-- What needs to be done --
Because the lines must stay identical, write out the data without changing anything.

-- Data to process --

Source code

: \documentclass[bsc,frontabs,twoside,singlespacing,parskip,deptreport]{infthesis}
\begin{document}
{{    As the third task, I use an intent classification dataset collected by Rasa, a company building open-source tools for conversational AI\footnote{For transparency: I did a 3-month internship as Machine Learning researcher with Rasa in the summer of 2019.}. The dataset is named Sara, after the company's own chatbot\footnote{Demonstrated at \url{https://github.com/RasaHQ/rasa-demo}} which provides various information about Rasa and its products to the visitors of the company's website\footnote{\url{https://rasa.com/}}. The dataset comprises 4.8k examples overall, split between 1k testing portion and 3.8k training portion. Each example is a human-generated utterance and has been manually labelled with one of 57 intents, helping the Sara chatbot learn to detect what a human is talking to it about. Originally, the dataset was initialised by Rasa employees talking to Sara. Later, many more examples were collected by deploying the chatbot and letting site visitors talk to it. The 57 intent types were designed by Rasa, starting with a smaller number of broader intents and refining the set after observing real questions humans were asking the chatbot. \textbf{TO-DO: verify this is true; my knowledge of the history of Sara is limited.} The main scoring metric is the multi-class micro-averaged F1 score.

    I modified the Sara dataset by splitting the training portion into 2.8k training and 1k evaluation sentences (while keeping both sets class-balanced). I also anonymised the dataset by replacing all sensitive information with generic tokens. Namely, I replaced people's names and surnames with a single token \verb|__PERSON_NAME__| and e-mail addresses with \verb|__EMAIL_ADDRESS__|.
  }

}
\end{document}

-- Response area --
Source code

: \documentclass[bsc,frontabs,twoside,singlespacing,parskip,deptreport]{infthesis}
\begin{document}
{{    As the third task, I use an intent classification dataset collected by Rasa, a company building open-source tools for conversational AI\footnote{For transparency: I did a 3-month internship as Machine Learning researcher with Rasa in the summer of 2019.}. The dataset is named Sara, after the company's own chatbot\footnote{Demonstrated at \url{https://github.com/RasaHQ/rasa-demo}} which provides various information about Rasa and its products to the visitors of the company's website\footnote{\url{https://rasa.com/}}. The dataset comprises 4.8k examples overall, split between 1k testing portion and 3.8k training portion. Each example is a human-generated utterance and has been manually labelled with one of 57 intents, helping the Sara chatbot learn to detect what a human is talking to it about. Originally, the dataset was initialised by Rasa employees talking to Sara. Later, many more examples were collected by deploying the chatbot and letting site visitors talk to it. The 57 intent types were designed by Rasa, starting with a smaller number of broader intents and refining the set after observing real questions humans were asking the chatbot. \textbf{TO-DO: verify this is true; my knowledge of the history of Sara is limited.} The main scoring metric is the multi-class micro-averaged F1 score.

    I modified the Sara dataset by splitting the training portion into 2.8k training and 1k evaluation sentences (while keeping both sets class-balanced). I also anonymised the dataset by replacing all sensitive information with generic tokens. Namely, I replaced people's names and surnames with a single token \verb|__PERSON_NAME__| and e-mail addresses with \verb|__EMAIL_ADDRESS__|.
  }

}
\end{document}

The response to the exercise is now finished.